Open ltalirz opened 2 years ago
In principle, all metadata can evolve over time - we've already encountered the case for time-dependent query strings https://github.com/ltalirz/atomistic-software/issues/114#issuecomment-1097488391
At the same time, recording time-dependent metadata will remain an exception and be introduced only where necessary (most metadata won't change over time).
This could be modeled by a schema like:
"code-name": {
"query_string": "val",
"license": "val",
"updates": {
"2020": {
"license": "val-new",
"query_string": "val-new"
}
}
}
where the value for 2021 would be obtained by recursively updating the top-level dictionary of the code with changes from all relevant years from the "evolution" key.
This probably means we should then pre-build the "rendered" version of the code metadata for each year.
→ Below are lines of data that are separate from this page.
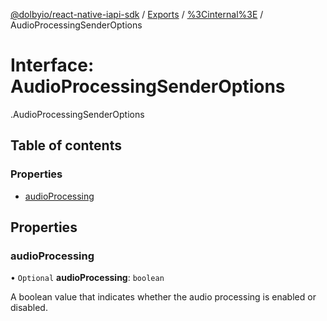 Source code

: [@dolbyio/react-native-iapi-sdk](../README.md) / [Exports](../modules.md) / [%3Cinternal%3E](../modules/_internal_.md) / AudioProcessingSenderOptions

# Interface: AudioProcessingSenderOptions

[<internal>](../modules/_internal_.md).AudioProcessingSenderOptions

## Table of contents

### Properties

- [audioProcessing](_internal_.AudioProcessingSenderOptions.md#audioprocessing)

## Properties

### audioProcessing

• `Optional` **audioProcessing**: `boolean`

A boolean value that indicates whether the audio processing is enabled or disabled.
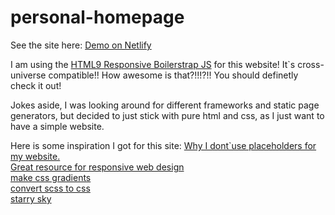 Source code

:# personal-homepage

See the site here: [Demo on Netlify](https://pensive-kepler-66179f.netlify.com/)

I am using the [HTML9 Responsive Boilerstrap JS](http://html9responsiveboilerstrapjs.com/) for this website! It`s cross-universe compatible!! How awesome is that?!!!?!! You should definetly check it out!

Jokes aside, I was looking around for different frameworks and static page generators, but decided to just stick with pure html and css, as I just want to have a simple website.

Here is some inspiration I got for this site:
[Why I dont`use placeholders for my website.](https://www.smashingmagazine.com/2018/06/placeholder-attribute/)  
[Great resource for responsive web design](https://internetingishard.com/html-and-css/responsive-design/)  
[make css gradients](http://www.colorzilla.com/gradient-editor/)  
[convert scss to css](https://www.cssportal.com/scss-to-css/)  
[starry sky](https://codepen.io/angiebadfox/pen/RRdQAb)
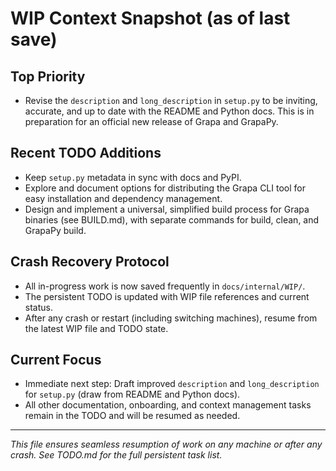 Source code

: # WIP Context Snapshot (as of last save)

## Top Priority
- Revise the `description` and `long_description` in `setup.py` to be inviting, accurate, and up to date with the README and Python docs. This is in preparation for an official new release of Grapa and GrapaPy.

## Recent TODO Additions
- Keep `setup.py` metadata in sync with docs and PyPI.
- Explore and document options for distributing the Grapa CLI tool for easy installation and dependency management.
- Design and implement a universal, simplified build process for Grapa binaries (see BUILD.md), with separate commands for build, clean, and GrapaPy build.

## Crash Recovery Protocol
- All in-progress work is now saved frequently in `docs/internal/WIP/`.
- The persistent TODO is updated with WIP file references and current status.
- After any crash or restart (including switching machines), resume from the latest WIP file and TODO state.

## Current Focus
- Immediate next step: Draft improved `description` and `long_description` for `setup.py` (draw from README and Python docs).
- All other documentation, onboarding, and context management tasks remain in the TODO and will be resumed as needed.

---

*This file ensures seamless resumption of work on any machine or after any crash. See TODO.md for the full persistent task list.*  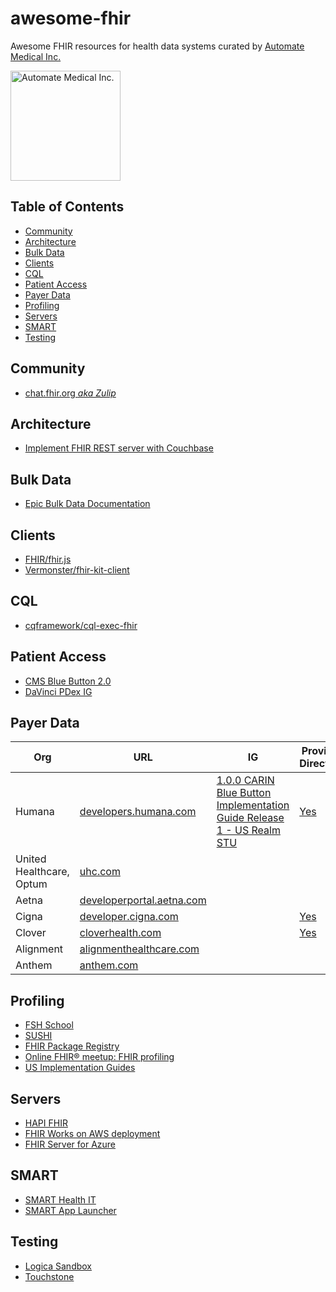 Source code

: # awesome-fhir

Awesome FHIR resources for health data systems curated by [Automate Medical Inc.](https://www.automatemedical.com/)

<img width="176" alt="Automate Medical Inc." src="https://user-images.githubusercontent.com/704789/123880097-31e0ac80-d8ff-11eb-996b-1b852b187e6a.png">

## Table of Contents
* [Community](#community)
* [Architecture](#architecture)
* [Bulk Data](#bulk-data)
* [Clients](#clients)
* [CQL](#cql)
* [Patient Access](#patient-access)
* [Payer Data](#payer-data)
* [Profiling](#profiling)
* [Servers](#servers)
* [SMART](#smart)
* [Testing](#testing)

## Community
* [chat.fhir.org *aka Zulip*](https://chat.fhir.org/)

## Architecture
* [Implement FHIR REST server with Couchbase](https://blog.couchbase.com/implement-fhir-rest-server-with-couchbase/)

## Bulk Data
* [Epic Bulk Data Documentation](https://fhir.epic.com/Documentation?docId=fhir_bulk_data)

## Clients
* [FHIR/fhir.js](https://github.com/FHIR/fhir.js/)
* [Vermonster/fhir-kit-client](https://github.com/Vermonster/fhir-kit-client)

## CQL 
* [cqframework/cql-exec-fhir](https://github.com/cqframework/cql-exec-fhir)

## Patient Access
* [CMS Blue Button 2.0](https://bluebutton.cms.gov/)
* [DaVinci PDex IG](http://hl7.org/fhir/us/davinci-pdex/index.html)

## Payer Data
| Org | URL | IG | Provider Directory | Formulary | 
|-----|-----|----|--------------------|-----------|
| Humana | [developers.humana.com](https://developers.humana.com) | [1.0.0 CARIN Blue Button Implementation Guide Release 1 - US Realm STU](http://hl7.org/fhir/us/carin-bb/STU1/) | [Yes](https://developers.humana.com/apis/provider-directory-api/doc) | [Yes](https://formulary.fhir.server/fhir/R4) |
  | United Healthcare, Optum | [uhc.com](https://www.uhc.com/legal/interoperability-apis) 
| Aetna | [developerportal.aetna.com](https://developerportal.aetna.com/aetna/gettingstarted)
| Cigna | [developer.cigna.com](https://developer.cigna.com/documentation) | | [Yes](https://developer.cigna.com/documentation#Provider-Directory-Overview) | 
| Clover | [cloverhealth.com](https://www.cloverhealth.com/en/developers) | | [Yes](https://data-api.cloverhealth.com/providerdirectory/console/#docs) | Yes
| Alignment | [alignmenthealthcare.com](https://www.alignmenthealthcare.com/api) | 
| Anthem | [anthem.com](https://www.anthem.com/microsites/dev-pgm/tnc.html)

## Profiling
* [FSH School](https://fshschool.org/)
* [SUSHI](https://github.com/FHIR/sushi)
* [FHIR Package Registry](https://registry.fhir.org/)
* [Online FHIR® meetup: FHIR profiling](https://www.youtube.com/watch?v=3ZZ76Dobjto)
* [US Implementation Guides](http://hl7.org/fhir/us/)

## Servers
* [HAPI FHIR](https://hapifhir.io/)
* [FHIR Works on AWS deployment
](https://github.com/awslabs/fhir-works-on-aws-deployment)
* [FHIR Server for Azure](https://github.com/microsoft/fhir-server)

## SMART
* [SMART Health IT](https://smarthealthit.org/)
* [SMART App Launcher](https://launch.smarthealthit.org/)

## Testing
* [Logica Sandbox](https://github.com/logicahealth/sandbox-community-edition)
* [Touchstone](https://touchstone.aegis.net/touchstone/)

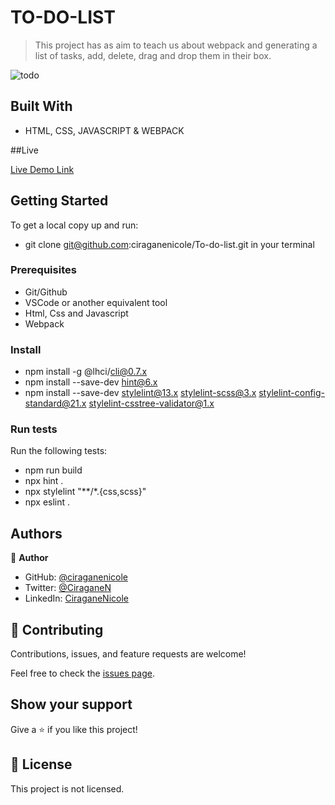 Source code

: 
# TO-DO-LIST

> This project has as aim to teach us about webpack and generating a list of tasks, add, delete, drag and drop them in their box.


![todo](https://user-images.githubusercontent.com/72297212/159683357-0d7ac584-78a0-473d-8a7d-e74e12dc1240.PNG)



## Built With

- HTML, CSS, JAVASCRIPT & WEBPACK

##Live

[Live Demo Link](https://ciraganenicole.github.io/To-do-list/)


## Getting Started


To get a local copy up and run:

- git clone git@github.com:ciraganenicole/To-do-list.git   in your terminal

### Prerequisites

- Git/Github
- VSCode or another equivalent tool
- Html, Css and Javascript
- Webpack

### Install

- npm install -g @lhci/cli@0.7.x
- npm install --save-dev hint@6.x
-  npm install --save-dev stylelint@13.x stylelint-scss@3.x stylelint-config-standard@21.x stylelint-csstree-validator@1.x

### Run tests

Run the following tests:

- npm run build
- npx hint .
- npx stylelint "**/*.{css,scss}"
- npx eslint .



## Authors

👤 **Author**

- GitHub: [@ciraganenicole](https://github.com/ciraganenicole)
- Twitter: [@CiraganeN](https://twitter.com/CiraganeN)
- LinkedIn: [CiraganeNicole](https://linkedin.com/in/nicole-ciragane-19a3071bb)

## 🤝 Contributing

Contributions, issues, and feature requests are welcome!

Feel free to check the [issues page](../../issues/).

## Show your support

Give a ⭐️ if you like this project!



## 📝 License

This project is not licensed.

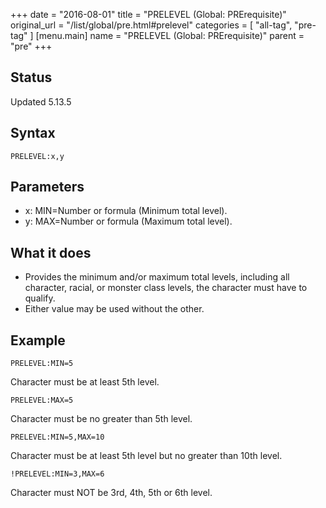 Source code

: +++
date = "2016-08-01"
title = "PRELEVEL (Global: PRErequisite)"
original_url = "/list/global/pre.html#prelevel"
categories = [ "all-tag", "pre-tag" ]
[menu.main]
    name = "PRELEVEL (Global: PRErequisite)"
    parent = "pre"
+++

## Status

Updated 5.13.5

## Syntax

`PRELEVEL:x,y`

## Parameters

-   x: MIN=Number or formula (Minimum total level).
-   y: MAX=Number or formula (Maximum total level).



What it does
------------

-   Provides the minimum and/or maximum total levels, including all
    character, racial, or monster class levels, the character must have
    to qualify.
-   Either value may be used without the other.

Example
-------

`PRELEVEL:MIN=5`

Character must be at least 5th level.

`PRELEVEL:MAX=5`

Character must be no greater than 5th level.

`PRELEVEL:MIN=5,MAX=10`

Character must be at least 5th level but no greater than 10th level.

`!PRELEVEL:MIN=3,MAX=6`

Character must NOT be 3rd, 4th, 5th or 6th level.

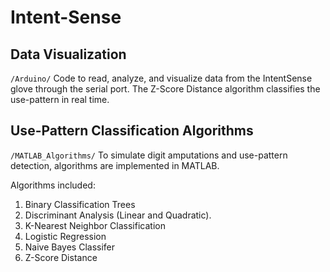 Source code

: Intent-Sense
============

Data Visualization
-----------

`/Arduino/` Code to read, analyze, and visualize data from the IntentSense glove through the serial port.  The Z-Score Distance algorithm classifies the use-pattern in real time.


Use-Pattern Classification Algorithms
-----------

`/MATLAB_Algorithms/` To simulate digit amputations and use-pattern detection, algorithms are implemented in MATLAB.  

Algorithms included:

1. Binary Classification Trees
2. Discriminant Analysis (Linear and Quadratic).
3. K-Nearest Neighbor Classification
4. Logistic Regression
5. Naive Bayes Classifer
6. Z-Score Distance 



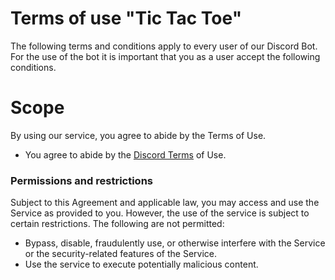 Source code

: # Terms of use "Tic Tac Toe"

The following terms and conditions apply to every user of our Discord Bot. For the use of the bot it is important that you as a user accept the following conditions.

# Scope

By using our service, you agree to abide by the Terms of Use.
- You agree to abide by the [Discord Terms](https://discord.com/terms) of Use.


### Permissions and restrictions
Subject to this Agreement and applicable law, you may access and use the Service as provided to you.
However, the use of the service is subject to certain restrictions. The following are not permitted:

- Bypass, disable, fraudulently use, or otherwise interfere with the Service or the security-related features of the Service.
- Use the service to execute potentially malicious content.
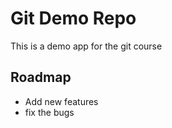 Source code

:# Git Demo Repo
This is a demo app for the git course

## Roadmap
* Add new features
* fix the bugs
This is not a big deal though - the current file has 40KB of text, so we'll be adding < 40KB*12 of memory.
Since the citation data for year X is retrospective, the changes for year X should reflect the metadata at the beginning of year X.
There have been a number of license changes since the list started in 2021: at least molcas, castep, amber, gromos, cpmd. I suspect a few more might have changed from 2010-2021.
Edit: DIRAC switched to LGPL
Since we only record the latest license, we currently misrepresent the license trends at the ecosystem level (in particular, free/open licenses are actually growing more strongly than the current graphs would show).
It would be very nice to fix this.
For an accurate historical analysis of license models, one should record the license of the individual codes as a function of time, rather than just stating the license that a code has today.